Com ironia, autor exibe crepúsculo dos sentimentos e angústia moral

DA REPORTAGEM LOCAL

"Entre os chineses, o limão é o símbolo da morte", diz Julian Barnes em "O Silêncio", o conto final de "Um Toque de Limão", que reproduz a frustração com o tempo e as reticências com a vida do compositor Sibelius (1865-1957). O título do livro de Julian Barnes expressa bem sua idéia. Em todas as páginas há acidez e amargura, ainda que estejam cheias de humor.
"O Silêncio" é o melhor conto do livro, seguido de "O Reviver", que tem como personagem o russo Ivan Turguêniev (1818-1883). Este se apaixona por uma jovem atriz e vive o dilema de assumir o amor contra si e apesar dos outros. Uma viagem de trem é o momento-chave poético que resume seu conflito interior. E uma festa com seu amigo e rival Tolstói é a ocasião para Julian Barnes confrontar frivolidade com ascetismo, contrastar união e celebração com solipsismo.
Em "O Cercado das Frutas", uma mulher de 80 anos se separa do marido de 81, depois que este arruma uma amante de 65. Chamado a intervir, o filho interpela a estranha e descobre que o pai, na verdade, era uma vítima silenciosa de violência doméstica.
Em "Vigilância", um habitué de concertos -a música é um de seus últimos prazeres concretos- passa a desenvolver fantasias de vingança contra espectadores que ousem atrapalhar o andamento das peças ao tossir. Ou simplesmente por carregarem mulheres mais jovens e sensuais aos auditórios, trocando carícias entre as notas, evidentemente afrontando todos os demais -bem, pelo menos ele.
Angústia, morbidez, impotência, perda de memória, rabugice, egoísmo, ternura, declínio e fim. O crepúsculo dos sentimentos, o desfile dos males e suas derivações que se agravam com a idade marcam com acidez os 11 contos.
Ainda que não tenha a riqueza de sua melhor obra, "O Papagaio de Flaubert", "Um Toque de Limão" reafirma o talento e a versatilidade de Barnes, autor que integra -com Ian McEwan e Martin Amis- o trio que renovou a prosa britânica, colocando-a em primeiro plano no cenário mundial.
Barnes escreve com inteligência e virtuosismo. Sofisticado, se apropria dos clichês, impregnando-os com ironia.
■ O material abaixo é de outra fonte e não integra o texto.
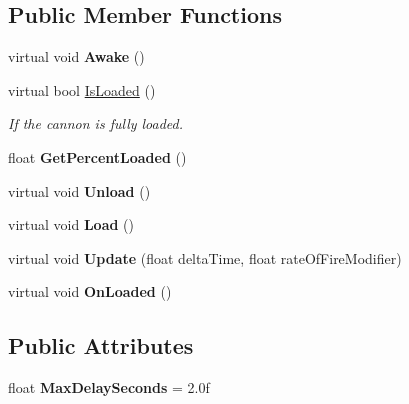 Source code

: \subsection*{Public Member Functions}
\begin{DoxyCompactItemize}
\item 
\hypertarget{class_skyrates_1_1_misc_1_1_state_cooldown_a9a1256aa97548caa86c6b9cd5fa863fa}{virtual void {\bfseries Awake} ()}\label{class_skyrates_1_1_misc_1_1_state_cooldown_a9a1256aa97548caa86c6b9cd5fa863fa}

\item 
virtual bool \hyperlink{class_skyrates_1_1_misc_1_1_state_cooldown_a13aa170fcf5b5b2c93d8b67cfba18a87}{Is\-Loaded} ()
\begin{DoxyCompactList}\small\item\em If the cannon is fully loaded. \end{DoxyCompactList}\item 
\hypertarget{class_skyrates_1_1_misc_1_1_state_cooldown_a48f7192d4204d8558d8489774065bd64}{float {\bfseries Get\-Percent\-Loaded} ()}\label{class_skyrates_1_1_misc_1_1_state_cooldown_a48f7192d4204d8558d8489774065bd64}

\item 
\hypertarget{class_skyrates_1_1_misc_1_1_state_cooldown_a5832056d37860ad0156828d13a3e10d4}{virtual void {\bfseries Unload} ()}\label{class_skyrates_1_1_misc_1_1_state_cooldown_a5832056d37860ad0156828d13a3e10d4}

\item 
\hypertarget{class_skyrates_1_1_misc_1_1_state_cooldown_af20da6c1e9325f7e815324b0453705b2}{virtual void {\bfseries Load} ()}\label{class_skyrates_1_1_misc_1_1_state_cooldown_af20da6c1e9325f7e815324b0453705b2}

\item 
\hypertarget{class_skyrates_1_1_misc_1_1_state_cooldown_aa00d823564e7ff2dd32da9068a93b1dc}{virtual void {\bfseries Update} (float delta\-Time, float rate\-Of\-Fire\-Modifier)}\label{class_skyrates_1_1_misc_1_1_state_cooldown_aa00d823564e7ff2dd32da9068a93b1dc}

\item 
\hypertarget{class_skyrates_1_1_misc_1_1_state_cooldown_ab87f7a11a7b52ce82e4589724f564dde}{virtual void {\bfseries On\-Loaded} ()}\label{class_skyrates_1_1_misc_1_1_state_cooldown_ab87f7a11a7b52ce82e4589724f564dde}

\end{DoxyCompactItemize}
\subsection*{Public Attributes}
\begin{DoxyCompactItemize}
\item 
\hypertarget{class_skyrates_1_1_misc_1_1_state_cooldown_a601fab3a0ba8b29cff2ea5f2e5f29de0}{float {\bfseries Max\-Delay\-Seconds} = 2.\-0f}\label{class_skyrates_1_1_misc_1_1_state_cooldown_a601fab3a0ba8b29cff2ea5f2e5f29de0}

\end{DoxyCompactItemize}
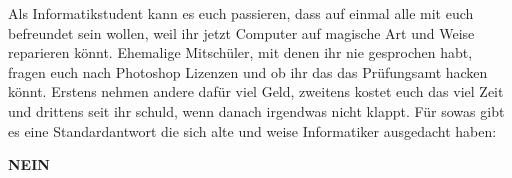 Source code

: Als Informatikstudent kann es euch passieren, dass auf einmal alle mit euch
befreundet sein wollen, weil ihr jetzt Computer auf magische Art und Weise
reparieren k\"onnt. Ehemalige Mitsch\"uler, mit denen ihr nie gesprochen habt,
fragen euch nach Photoshop Lizenzen und ob ihr das das Pr\"ufungsamt hacken
k\"onnt. Erstens nehmen andere daf\"ur viel Geld, zweitens kostet euch das viel
Zeit und drittens seit ihr schuld, wenn danach irgendwas nicht klappt. F\"ur
sowas gibt es eine Standardantwort die sich alte und weise Informatiker
ausgedacht haben:
\begin{center}\textbf{\Huge NEIN}\end{center}


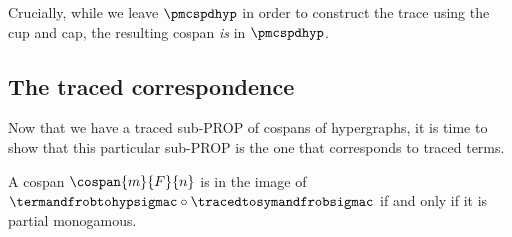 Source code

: Crucially, while we leave \(\pmcspdhyp\) in order to construct the trace using
the cup and cap, the resulting cospan \emph{is} in \(\pmcspdhyp\).

\subsection{The traced correspondence}

Now that we have a traced sub-PROP of cospans of hypergraphs, it is time to show
that this particular sub-PROP is the one that corresponds to traced terms.

\begin{theorem}\label{thm:termtohyp-image}
    A cospan \(\cospan{m}{F}{n}\) is in the image of \(
        \termandfrobtohypsigmac \circ \tracedtosymandfrobsigmac\) if
    and only if it is partial monogamous.
\end{theorem}
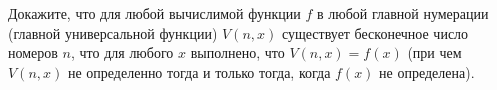 Докажите, что для любой вычислимой функции $f$ в любой главной нумерации (главной универсальной функции)
$V(n, x)$ существует бесконечное число номеров $n$, что для любого $x$ выполнено, что $V(n, x) = f(x)$
(при чем $V(n, x)$ не определенно тогда и только тогда, когда $f(x)$ не определена).
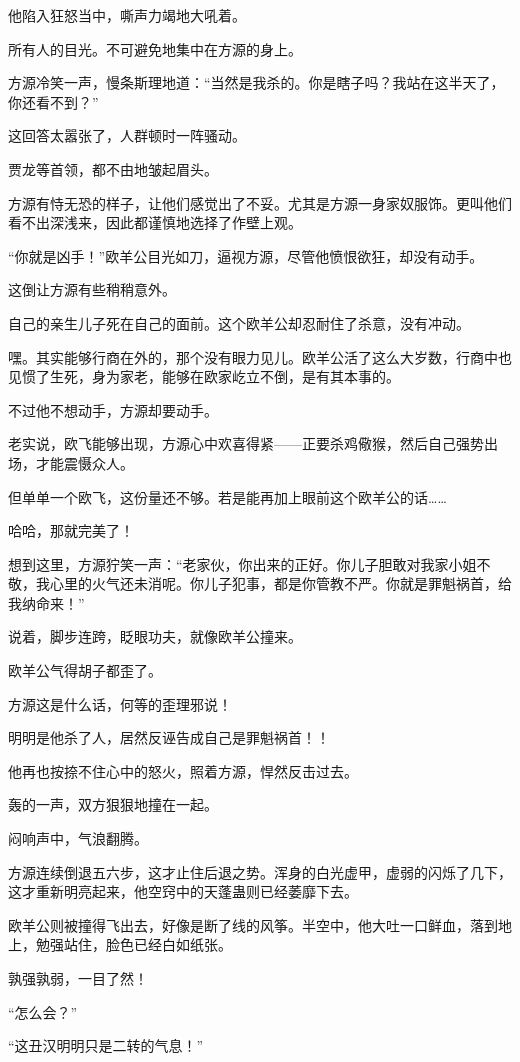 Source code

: \begin{this_body}
他陷入狂怒当中，嘶声力竭地大吼着。

所有人的目光。不可避免地集中在方源的身上。

方源冷笑一声，慢条斯理地道：“当然是我杀的。你是瞎子吗？我站在这半天了，你还看不到？”

这回答太嚣张了，人群顿时一阵骚动。

贾龙等首领，都不由地皱起眉头。

方源有恃无恐的样子，让他们感觉出了不妥。尤其是方源一身家奴服饰。更叫他们看不出深浅来，因此都谨慎地选择了作壁上观。

“你就是凶手！”欧羊公目光如刀，逼视方源，尽管他愤恨欲狂，却没有动手。

这倒让方源有些稍稍意外。

自己的亲生儿子死在自己的面前。这个欧羊公却忍耐住了杀意，没有冲动。

嘿。其实能够行商在外的，那个没有眼力见儿。欧羊公活了这么大岁数，行商中也见惯了生死，身为家老，能够在欧家屹立不倒，是有其本事的。

不过他不想动手，方源却要动手。

老实说，欧飞能够出现，方源心中欢喜得紧——正要杀鸡儆猴，然后自己强势出场，才能震慑众人。

但单单一个欧飞，这份量还不够。若是能再加上眼前这个欧羊公的话……

哈哈，那就完美了！

想到这里，方源狞笑一声：“老家伙，你出来的正好。你儿子胆敢对我家小姐不敬，我心里的火气还未消呢。你儿子犯事，都是你管教不严。你就是罪魁祸首，给我纳命来！”

说着，脚步连跨，眨眼功夫，就像欧羊公撞来。

欧羊公气得胡子都歪了。

方源这是什么话，何等的歪理邪说！

明明是他杀了人，居然反诬告成自己是罪魁祸首！！

他再也按捺不住心中的怒火，照着方源，悍然反击过去。

轰的一声，双方狠狠地撞在一起。

闷响声中，气浪翻腾。

方源连续倒退五六步，这才止住后退之势。浑身的白光虚甲，虚弱的闪烁了几下，这才重新明亮起来，他空窍中的天蓬蛊则已经萎靡下去。

欧羊公则被撞得飞出去，好像是断了线的风筝。半空中，他大吐一口鲜血，落到地上，勉强站住，脸色已经白如纸张。

孰强孰弱，一目了然！

“怎么会？”

“这丑汉明明只是二转的气息！”


\end{this_body}
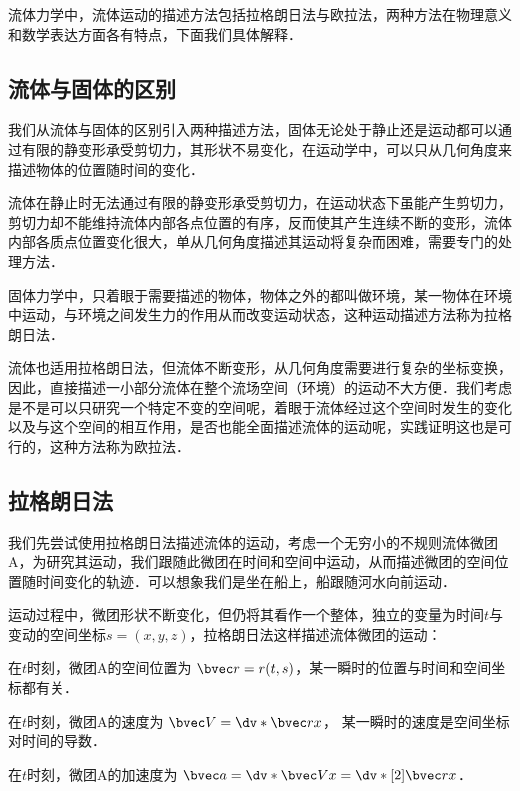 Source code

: 
\begin{issues}
\issueDraft
\end{issues}

流体力学中，流体运动的描述方法包括拉格朗日法与欧拉法，两种方法在物理意义和数学表达方面各有特点，下面我们具体解释．

\subsection{流体与固体的区别}
我们从流体与固体的区别引入两种描述方法，固体无论处于静止还是运动都可以通过有限的静变形承受剪切力，其形状不易变化，在运动学中，可以只从几何角度来描述物体的位置随时间的变化．

流体在静止时无法通过有限的静变形承受剪切力，在运动状态下虽能产生剪切力，剪切力却不能维持流体内部各点位置的有序，反而使其产生连续不断的变形，流体内部各质点位置变化很大，单从几何角度描述其运动将复杂而困难，需要专门的处理方法．

固体力学中，只着眼于需要描述的物体，物体之外的都叫做环境，某一物体在环境中运动，与环境之间发生力的作用从而改变运动状态，这种运动描述方法称为拉格朗日法．

流体也适用拉格朗日法，但流体不断变形，从几何角度需要进行复杂的坐标变换，因此，直接描述一小部分流体在整个流场空间（环境）的运动不大方便．我们考虑是不是可以只研究一个特定不变的空间呢，着眼于流体经过这个空间时发生的变化以及与这个空间的相互作用，是否也能全面描述流体的运动呢，实践证明这也是可行的，这种方法称为欧拉法．

\subsection{拉格朗日法}
我们先尝试使用拉格朗日法描述流体的运动，考虑一个无穷小的不规则流体微团A，为研究其运动，我们跟随此微团在时间和空间中运动，从而描述微团的空间位置随时间变化的轨迹．可以想象我们是坐在船上，船跟随河水向前运动．

运动过程中，微团形状不断变化，但仍将其看作一个整体，独立的变量为时间$t$与变动的空间坐标$s=(x,y,z)$，拉格朗日法这样描述流体微团的运动：

在$t$时刻，微团A的空间位置为 $\bvec r=r(t,s)$，某一瞬时的位置与时间和空间坐标都有关．

在$t$时刻，微团A的速度为 $\bvec V=\dv*{\bvec r}{x}$，
某一瞬时的速度是空间坐标对时间的导数．

在$t$时刻，微团A的加速度为 $\bvec a=\dv*{\bvec V}{x}=\dv*[2]{\bvec r}{x}$．

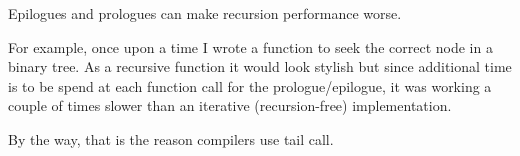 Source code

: \index{\Recursion}
{Epilogues and prologues can make recursion performance worse.}

{For example, once upon a time I wrote a function to seek the correct node in a binary tree. 
As a recursive function it would look stylish but since additional time
is to be spend at each function call
for the prologue/epilogue, it was working a couple of times slower than an iterative (recursion-free)
implementation.}

{By the way, that is the reason compilers use \gls{tail call}}.
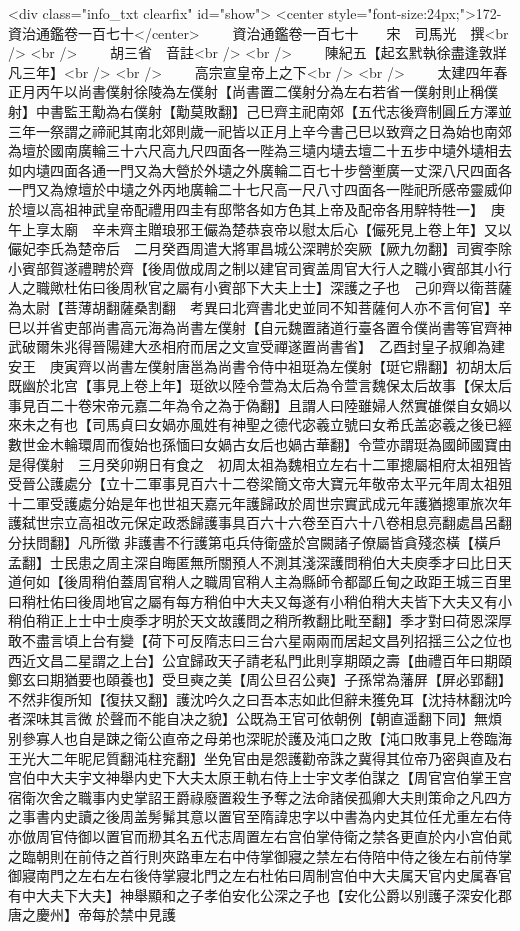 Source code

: <div class="info_txt clearfix" id="show">
<center style="font-size:24px;">172-資治通鑑卷一百七十</center>
  　　資治通鑑卷一百七十　　宋　司馬光　撰<br />
<br />
　　胡三省　音註<br />
<br />
　　陳紀五【起玄黓執徐盡逢敦牂凡三年】<br />
<br />
　　高宗宣皇帝上之下<br />
<br />
　　太建四年春正月丙午以尚書僕射徐陵為左僕射【尚書置二僕射分為左右若省一僕射則止稱僕射】中書監王勱為右僕射【勱莫敗翻】己巳齊主祀南郊【五代志後齊制圓丘方澤並三年一祭謂之禘祀其南北郊則歲一祀皆以正月上辛今書己巳以致齊之日為始也南郊為壇於國南廣輪三十六尺高九尺四面各一陛為三壝内壝去壇二十五步中壝外壝相去如内壝四面各通一門又為大營於外壝之外廣輪二百七十步營壍廣一丈深八尺四面各一門又為燎壇於中壝之外丙地廣輪二十七尺高一尺八寸四面各一陛祀所感帝靈威仰於壇以高祖神武皇帝配禮用四圭有邸幣各如方色其上帝及配帝各用騂特牲一】　庚午上享太廟　辛未齊主贈琅邪王儼為楚恭哀帝以慰太后心【儼死見上卷上年】又以儼妃李氏為楚帝后　二月癸酉周遣大將軍昌城公深聘於突厥【厥九勿翻】司賓李除小賓部賀遂禮聘於齊【後周倣成周之制以建官司賓盖周官大行人之職小賓部其小行人之職歟杜佑曰後周秋官之屬有小賓部下大夫上士】深護之子也　己卯齊以衛菩薩為太尉【菩薄胡翻薩桑割翻　考異曰北齊書北史並同不知菩薩何人亦不言何官】辛巳以并省吏部尚書高元海為尚書左僕射【自元魏置諸道行臺各置令僕尚書等官齊神武破爾朱兆得晉陽建大丞相府而居之文宣受禪遂置尚書省】　乙酉封皇子叔卿為建安王　庚寅齊以尚書左僕射唐邕為尚書令侍中祖珽為左僕射【珽它鼎翻】初胡太后既幽於北宫【事見上卷上年】珽欲以陸令萱為太后為令萱言魏保太后故事【保太后事見百二十卷宋帝元嘉二年為令之為于偽翻】且謂人曰陸雖婦人然實䧺傑自女媧以來未之有也【司馬貞曰女媧亦風姓有神聖之德代宓羲立號曰女希氏盖宓羲之後已經數世金木輪環周而復始也孫愐曰女媧古女后也媧古華翻】令萱亦謂珽為國師國寶由是得僕射　三月癸卯朔日有食之　初周太祖為魏相立左右十二軍摠屬相府太祖殂皆受晉公護處分【立十二軍事見百六十二卷梁簡文帝大寶元年敬帝太平元年周太祖殂十二軍受護處分始是年也世祖天嘉元年護歸政於周世宗實武成元年護猶摠軍旅次年護弑世宗立高祖改元保定政悉歸護事具百六十六卷至百六十八卷相息亮翻處昌呂翻分扶問翻】凡所徵非護書不行護第屯兵侍衛盛於宫闕諸子僚屬皆貪殘恣橫【橫戶孟翻】士民患之周主深自晦匿無所關預人不測其淺深護問稍伯大夫庾季才曰比日天道何如【後周稍伯蓋周官稍人之職周官稍人主為縣師令都鄙丘甸之政距王城三百里曰稍杜佑曰後周地官之屬有每方稍伯中大夫又每遂有小稍伯稍大夫皆下大夫又有小稍伯稍正上士中士庾季才明於天文故護問之稍所教翻比毗至翻】季才對曰荷恩深厚敢不盡言頃上台有變【荷下可反隋志曰三台六星兩兩而居起文昌列招揺三公之位也西近文昌二星謂之上台】公宜歸政天子請老私門此則享期頤之壽【曲禮百年曰期頤鄭玄曰期猶要也頤養也】受旦奭之美【周公旦召公奭】子孫常為藩屏【屏必郢翻】不然非復所知【復扶又翻】護沈吟久之曰吾本志如此但辭未獲免耳【沈持林翻沈吟者深味其言微於聲而不能自决之貌】公既為王官可依朝例【朝直遥翻下同】無煩别參寡人也自是踈之衛公直帝之母弟也深昵於護及沌口之敗【沌口敗事見上卷臨海王光大二年昵尼質翻沌柱兖翻】坐免官由是怨護勸帝誅之冀得其位帝乃密與直及右宫伯中大夫宇文神舉内史下大夫太原王軌右侍上士宇文孝伯謀之【周官宫伯掌王宫宿衛次舍之職事内史掌詔王爵祿廢置殺生予奪之法命諸侯孤卿大夫則策命之凡四方之事書内史讀之後周盖髣髴其意以置官至隋諱忠字以中書為内史其位任尤重左右侍亦倣周官侍御以置官而剙其名五代志周置左右宫伯掌侍衛之禁各更直於内小宫伯貮之臨朝則在前侍之首行則夾路車左右中侍掌御寢之禁左右侍陪中侍之後左右前侍掌御寢南門之左右左右後侍掌寢北門之左右杜佑曰周制宫伯中大夫属天官内史属春官有中大夫下大夫】神舉顯和之子孝伯安化公深之子也【安化公爵以别護子深安化郡唐之慶州】帝每於禁中見護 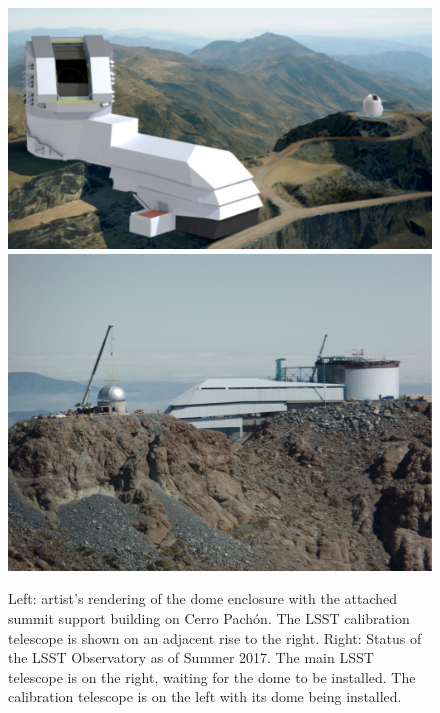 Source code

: \documentclass{emulateapj}
\begin{document}
\begin{figure}
\includegraphics[width=1.0\hsize,clip]{observatoryFull.pdf}
\includegraphics[width=1.0\hsize,clip]{ObservatoryFull_2017.pdf}
\caption{Left: artist's rendering of the dome enclosure 
with the attached summit support building on Cerro Pach\'{o}n. The LSST calibration 
telescope is shown on an adjacent rise to the right.
Right: Status of the LSST Observatory as of Summer 2017. The main LSST telescope is on the right, waiting for the dome to be installed. The calibration telescope is on the left with its dome being installed.} 
\label{Fig:observatory}
\end{figure}
\end{document}
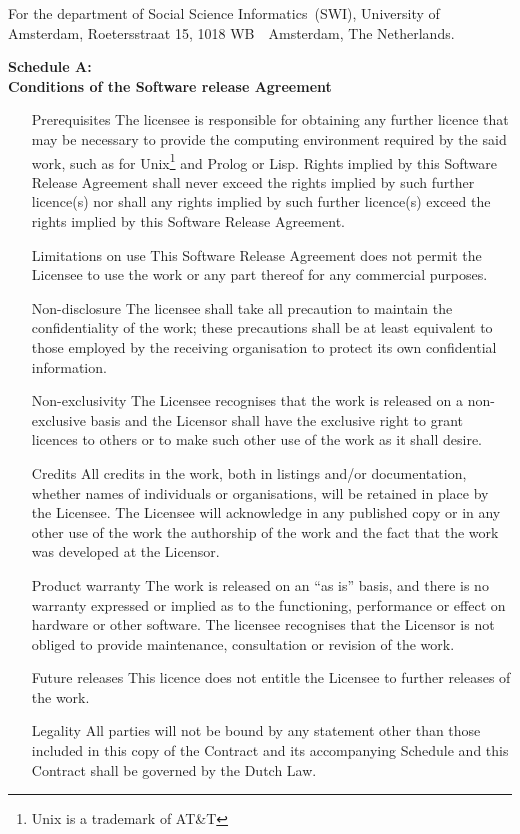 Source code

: For the department of Social Science Informatics~(SWI), University of
Amsterdam, Roetersstraat 15, 1018 WB~~Amsterdam, The Netherlands. 
\vspace{1cm}

\fillin \next
{}\fillin
\vspace{1cm}

\begin{center}
    \Large \bf Schedule A: \\
    Conditions of the Software release Agreement
\end{center}
\begin{enumerate}
    \item[Prerequisites]
The licensee is responsible for obtaining any further licence that may
be necessary to provide the computing environment required by the said
work, such as for Unix\footnote{Unix is a trademark of AT\&T} and Prolog
or Lisp.
Rights implied by this Software Release Agreement shall never exceed the
rights implied by such further licence(s) nor shall any rights implied
by such further licence(s) exceed the rights implied by this Software
Release Agreement.
    \item[Limitations on use]
This Software Release Agreement does not permit the Licensee to use the
work or any part thereof for any commercial purposes.
    \item[Non-disclosure]
The licensee shall take all precaution to maintain the confidentiality
of the work; these precautions shall be at least equivalent to those
employed by the receiving organisation to protect its own confidential
information. 
    \item[Non-exclusivity]
The Licensee recognises that the work is released on a non-exclusive
basis and the Licensor shall have the exclusive right to grant licences
to others or to make such other use of the work as it shall desire.
    \item[Credits]
All credits in the work, both in listings and/or documentation, whether
names of individuals or organisations, will be retained in place by the
Licensee. The Licensee will acknowledge in any published copy or in any
other use of the work the authorship of the work and the fact that the
work was developed at the Licensor.
    \item[Product warranty]
The work is released on an ``as is'' basis, and there is no warranty
expressed or  implied as to the functioning, performance or effect on
hardware or other software. The licensee recognises that the Licensor
is not obliged to provide maintenance, consultation or revision of the
work.
    \item[Future releases]
This licence does not entitle the Licensee to further releases of the
work.
    \item[Legality]
All parties will not be bound by any statement other than those included
in this copy of the Contract and its accompanying Schedule and this
Contract shall be governed by the Dutch Law.
\end{enumerate}


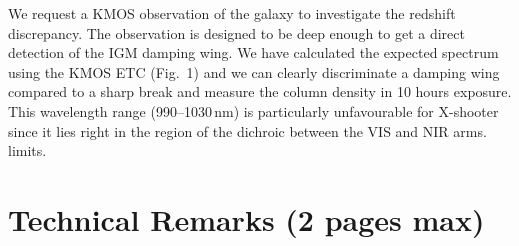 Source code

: \documentclass[letter,12pt]{article}
\begin{document}
\hspace*{1cm} We request a KMOS observation of the galaxy to investigate the
redshift discrepancy.  The observation is designed to be deep enough to get
a direct detection of the IGM damping wing.  We have calculated the expected
spectrum using the KMOS ETC (Fig.~1) and we can clearly discriminate a
damping wing compared to a sharp break and measure the column density in 10
hours exposure.  This wavelength range (990--1030\,nm) is particularly
unfavourable for X-shooter since it lies right in the region of the dichroic
between the VIS and NIR arms. 
limits.


\section{Technical Remarks (2 pages max)}
\end{document}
Mas não é condescendente, não se furta à dureza crua do declínio físico, da decomposição orgânica e das fraquezas morais. Na verdade, cria um auto-de-fé das emoções humanas, confrontadas com o fim inclemente que se aproxima em silêncio. É uma visão otimista? (MS)


Um Toque de Limão
    
Autor: Julian Barnes Tradução: Ana Deiró Editora: Rocco Quanto: 272 págs. (preço a definir)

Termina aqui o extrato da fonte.